I need every line from the start of the material below up to and including the line containing "custom boot path](images/fasr-6.png)", restated exactly, with the pictures omitted.

◆ **Stored data**
+---+

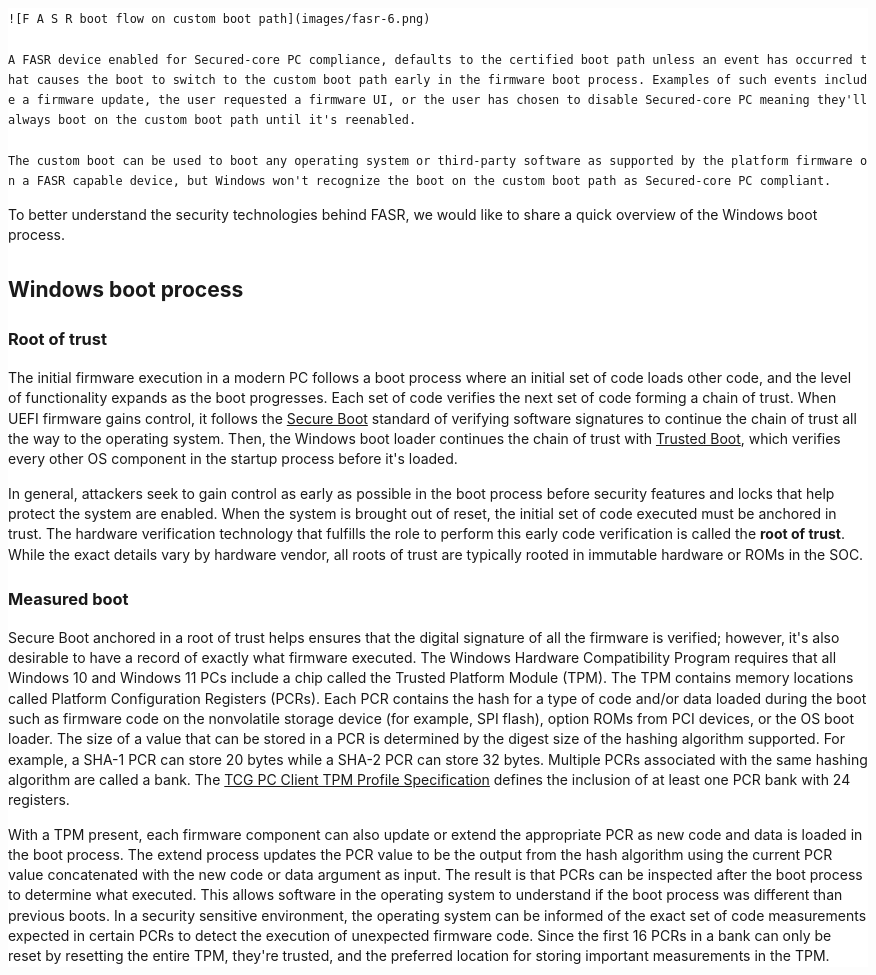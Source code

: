     ![F A S R boot flow on custom boot path](images/fasr-6.png)

    A FASR device enabled for Secured-core PC compliance, defaults to the certified boot path unless an event has occurred that causes the boot to switch to the custom boot path early in the firmware boot process. Examples of such events include a firmware update, the user requested a firmware UI, or the user has chosen to disable Secured-core PC meaning they'll always boot on the custom boot path until it's reenabled.

    The custom boot can be used to boot any operating system or third-party software as supported by the platform firmware on a FASR capable device, but Windows won't recognize the boot on the custom boot path as Secured-core PC compliant.

To better understand the security technologies behind FASR, we would like to share a quick overview of the Windows boot process.

## Windows boot process

### Root of trust

The initial firmware execution in a modern PC follows a boot process where an initial set of code loads other code, and the level of functionality expands as the boot progresses. Each set of code verifies the next set of code forming a chain of trust. When UEFI firmware gains control, it follows the [Secure Boot](/windows/security/trusted-boot#secure-boot) standard of verifying software signatures to continue the chain of trust all the way to the operating system. Then, the Windows boot loader continues the chain of trust with [Trusted Boot](/windows/security/trusted-boot#trusted-boot), which verifies every other OS component in the startup process before it's loaded.

In general, attackers seek to gain control as early as possible in the boot process before security features and locks that help protect the system are enabled. When the system is brought out of reset, the initial set of code executed must be anchored in trust. The hardware verification technology that fulfills the role to perform this early code verification is called the **root of trust**. While the exact details vary by hardware vendor, all roots of trust are typically rooted in immutable hardware or ROMs in the SOC.

### Measured boot

Secure Boot anchored in a root of trust helps ensures that the digital signature of all the firmware is verified; however, it's also desirable to have a record of exactly what firmware executed. The Windows Hardware Compatibility Program requires that all Windows 10 and Windows 11 PCs include a chip called the Trusted Platform Module (TPM). The TPM contains memory locations called Platform Configuration Registers (PCRs). Each PCR contains the hash for a type of code and/or data loaded during the boot such as firmware code on the nonvolatile storage device (for example, SPI flash), option ROMs from PCI devices, or the OS boot loader. The size of a value that can be stored in a PCR is determined by the digest size of the hashing algorithm supported. For example, a SHA-1 PCR can store 20 bytes while a SHA-2 PCR can store 32 bytes. Multiple PCRs associated with the same hashing algorithm are called a bank. The [TCG PC Client TPM Profile Specification](https://trustedcomputinggroup.org/resource/pc-client-platform-tpm-profile-ptp-specification/) defines the inclusion of at least one PCR bank with 24 registers.

With a TPM present, each firmware component can also update or extend the appropriate PCR as new code and data is loaded in the boot process. The extend process updates the PCR value to be the output from the hash algorithm using the current PCR value concatenated with the new code or data argument as input. The result is that PCRs can be inspected after the boot process to determine what executed. This allows software in the operating system to understand if the boot process was different than previous boots. In a security sensitive environment, the operating system can be informed of the exact set of code measurements expected in certain PCRs to detect the execution of unexpected firmware code. Since the first 16 PCRs in a bank can only be reset by resetting the entire TPM, they're trusted, and the preferred location for storing important measurements in the TPM.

+---+

◆ **Solution below**
Source code

:     ![F A S R boot flow on custom boot path](images/fasr-6.png)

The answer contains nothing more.